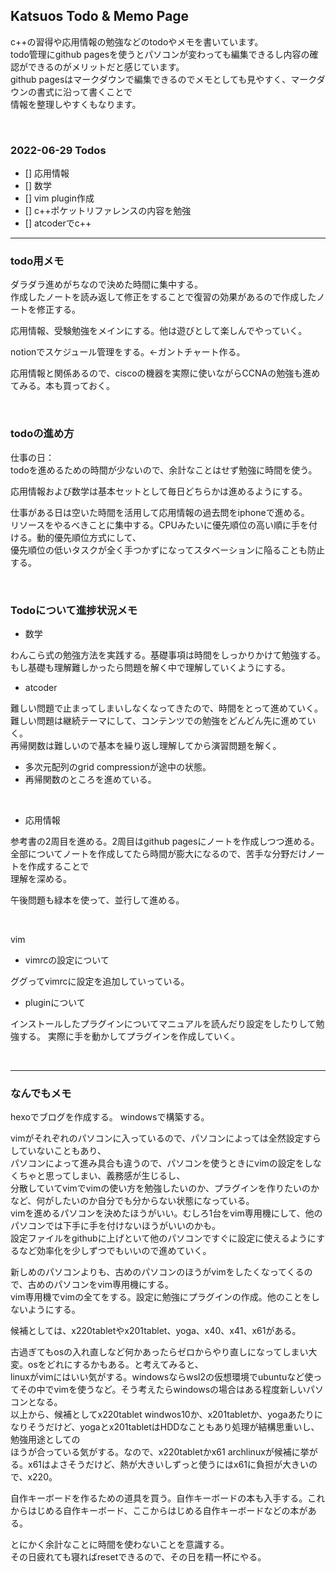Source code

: ## Katsuos Todo & Memo Page

c++の習得や応用情報の勉強などのtodoやメモを書いています。  
todo管理にgithub pagesを使うとパソコンが変わっても編集できるし内容の確認ができるのがメリットだと感じています。  
github pagesはマークダウンで編集できるのでメモとしても見やすく、マークダウンの書式に沿って書くことで  
情報を整理しやすくもなります。  

<br />

### 2022-06-29 Todos

- [] 応用情報
- [] 数学
- [] vim plugin作成
- [] c++ポケットリファレンスの内容を勉強
- [] atcoderでc++

***

### todo用メモ

ダラダラ進めがちなので決めた時間に集中する。  
作成したノートを読み返して修正をすることで復習の効果があるので作成したノートを修正する。

応用情報、受験勉強をメインにする。他は遊びとして楽しんでやっていく。  

notionでスケジュール管理をする。←ガントチャート作る。

応用情報と関係あるので、ciscoの機器を実際に使いながらCCNAの勉強も進めてみる。本も買っておく。

<br />

### todoの進め方

仕事の日：  
todoを進めるための時間が少ないので、余計なことはせず勉強に時間を使う。 

応用情報および数学は基本セットとして毎日どちらかは進めるようにする。  

仕事がある日は空いた時間を活用して応用情報の過去問をiphoneで進める。  
リソースをやるべきことに集中する。CPUみたいに優先順位の高い順に手を付ける。動的優先順位方式にして、  
優先順位の低いタスクが全く手つかずになってスタベーションに陥ることも防止する。

<br />

### Todoについて進捗状況メモ

- 数学

わんこら式の勉強方法を実践する。基礎事項は時間をしっかりかけて勉強する。  
もし基礎も理解難しかったら問題を解く中で理解していくようにする。

- atcoder

難しい問題で止まってしまいしなくなってきたので、時間をとって進めていく。  
難しい問題は継続テーマにして、コンテンツでの勉強をどんどん先に進めていく。  
再帰関数は難しいので基本を繰り返し理解してから演習問題を解く。

- 多次元配列のgrid compressionが途中の状態。
- 再帰関数のところを進めている。

<br />

- 応用情報

参考書の2周目を進める。2周目はgithub pagesにノートを作成しつつ進める。  
全部についてノートを作成してたら時間が膨大になるので、苦手な分野だけノートを作成することで  
理解を深める。

午後問題も緑本を使って、並行して進める。

<br />

vim

- vimrcの設定について
  
ググってvimrcに設定を追加していっている。
        
- pluginについて

インストールしたプラグインについてマニュアルを読んだり設定をしたりして勉強する。
実際に手を動かしてプラグインを作成していく。

<br />

***

### なんでもメモ

hexoでブログを作成する。
windowsで構築する。

vimがそれぞれのパソコンに入っているので、パソコンによっては全然設定すらしていないこともあり、  
パソコンによって進み具合も違うので、パソコンを使うときにvimの設定をしなくちゃと思ってしまい、義務感が生じるし、  
分散していてvimでvimの使い方を勉強したいのか、プラグインを作りたいのかなど、何がしたいのか自分でも分からない状態になっている。  
vimを進めるパソコンを決めたほうがいい。むしろ1台をvim専用機にして、他のパソコンでは下手に手を付けないほうがいいのかも。  
設定ファイルをgithubに上げといて他のパソコンですぐに設定に使えるようにするなど効率化を少しずつでもいいので進めていく。

新しめのパソコンよりも、古めのパソコンのほうがvimをしたくなってくるので、古めのパソコンをvim専用機にする。  
vim専用機でvimの全てをする。設定に勉強にプラグインの作成。他のことをしないようにする。

候補としては、x220tabletやx201tablet、yoga、x40、x41、x61がある。

古過ぎてもosの入れ直しなど何かあったらゼロからやり直しになってしまい大変。osをどれにするかもある。と考えてみると、  
linuxがvimにはいい気がする。windowsならwsl2の仮想環境でubuntuなど使ってその中でvimを使うなど。そう考えたらwindowsの場合はある程度新しいパソコンとなる。  
以上から、候補としてx220tablet windwos10か、x201tabletか、yogaあたりになりそうだけど、yogaとx201tabletはHDDなこともあり処理が結構思重いし、勉強用途としての  
ほうが合っている気がする。なので、x220tabletかx61 archlinuxが候補に挙がる。x61はよさそうだけど、熱が大きいしずっと使うにはx61に負担が大きいので、x220。

自作キーボードを作るための道具を買う。自作キーボードの本も入手する。これからはじめる自作キーボード、ここからはじめる自作キーボードなどの本がある。  

とにかく余計なことに時間を使わないことを意識する。  
その日疲れても寝ればresetできるので、その日を精一杯にやる。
☆ ☆ ☆ ☆ ☆ ☆ ☆
After locating the line with "ダラダラ進めがちなので決めた時間に集中する。" above, return that line and every later line through the one with "パソコンによって進み具合も違", word for word and with nothing else.

ダラダラ進めがちなので決めた時間に集中する。  
作成したノートを読み返して修正をすることで復習の効果があるので作成したノートを修正する。

応用情報、受験勉強をメインにする。他は遊びとして楽しんでやっていく。  

notionでスケジュール管理をする。←ガントチャート作る。

応用情報と関係あるので、ciscoの機器を実際に使いながらCCNAの勉強も進めてみる。本も買っておく。

<br />

### todoの進め方

仕事の日：  
todoを進めるための時間が少ないので、余計なことはせず勉強に時間を使う。 

応用情報および数学は基本セットとして毎日どちらかは進めるようにする。  

仕事がある日は空いた時間を活用して応用情報の過去問をiphoneで進める。  
リソースをやるべきことに集中する。CPUみたいに優先順位の高い順に手を付ける。動的優先順位方式にして、  
優先順位の低いタスクが全く手つかずになってスタベーションに陥ることも防止する。

<br />

### Todoについて進捗状況メモ

- 数学

わんこら式の勉強方法を実践する。基礎事項は時間をしっかりかけて勉強する。  
もし基礎も理解難しかったら問題を解く中で理解していくようにする。

- atcoder

難しい問題で止まってしまいしなくなってきたので、時間をとって進めていく。  
難しい問題は継続テーマにして、コンテンツでの勉強をどんどん先に進めていく。  
再帰関数は難しいので基本を繰り返し理解してから演習問題を解く。

- 多次元配列のgrid compressionが途中の状態。
- 再帰関数のところを進めている。

<br />

- 応用情報

参考書の2周目を進める。2周目はgithub pagesにノートを作成しつつ進める。  
全部についてノートを作成してたら時間が膨大になるので、苦手な分野だけノートを作成することで  
理解を深める。

午後問題も緑本を使って、並行して進める。

<br />

vim

- vimrcの設定について
  
ググってvimrcに設定を追加していっている。
        
- pluginについて

インストールしたプラグインについてマニュアルを読んだり設定をしたりして勉強する。
実際に手を動かしてプラグインを作成していく。

<br />

***

### なんでもメモ

hexoでブログを作成する。
windowsで構築する。

vimがそれぞれのパソコンに入っているので、パソコンによっては全然設定すらしていないこともあり、  
パソコンによって進み具合も違うので、パソコンを使うときにvimの設定をしなくちゃと思ってしまい、義務感が生じるし、  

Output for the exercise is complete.